Exercise restraint on Korean Peninsula

NORTH Korea has defied Donald Trump’s demands to abandon its nuclear and missile programmes, launching a missile from an eastern port city on Sunday morning which apparently failed to hit its target as it immediately blew up soon after the launch. However, it drew strong response from regional countries as well as the United States.
US Vice President on a visit to Seoul described the North Korean move as provocation and assured South Korea of Washington’s full support against any threat. In recent months and years, we have seen the North persistently pursuing nuclear and missile programmes despite tough international sanctions and pressure from different countries. This situation warrants a fresh start of diplomatic effort in order to save the peninsula from any instability.
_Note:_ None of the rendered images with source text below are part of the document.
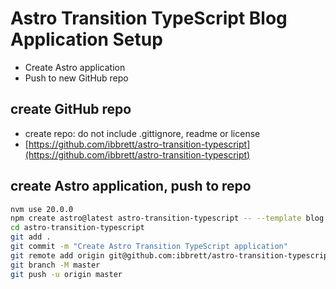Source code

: # Astro Transition TypeScript Blog Application Setup

- Create Astro application
- Push to new GitHub repo

## create GitHub repo

- create repo: do not include .gittignore, readme or license
- [https://github.com/ibbrett/astro-transition-typescript](https://github.com/ibbrett/astro-transition-typescript)

## create Astro application, push to repo

```sh
nvm use 20.0.0
npm create astro@latest astro-transition-typescript -- --template blog --install --typescript strict --git
cd astro-transition-typescript
git add .
git commit -m "Create Astro Transition TypeScript application"
git remote add origin git@github.com:ibbrett/astro-transition-typescript.git
git branch -M master
git push -u origin master
```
Opening another front in this part of the world will not serve any purpose but will further exacerbate world peace and security. Instead of pushing the sanction-hit country further to the wall, it is time to re-engage with Pyongyang and in this regard the assistance of the good offices of China could also be sought which has good relations with the leadership of North Korea. In fact during six party talks in 2005, North Korea had reached an agreement to suspend its nuclear programme in return for diplomatic rewards and energy assistance. Regrettably negotiations collapsed after the last round of talks in 2008. We believe that six party talks still is the most relevant forum to address the issue. However, for talks to succeed, influential capitals will have to offer incentives to North Korea in return of getting its weapons programme closed. Greater responsibility also rests with North Korea to avoid escalation and sit with regional and other countries to find amicable solution of the problem. It is in the interest of its own people as isolation has only added to the woes of North Korean people.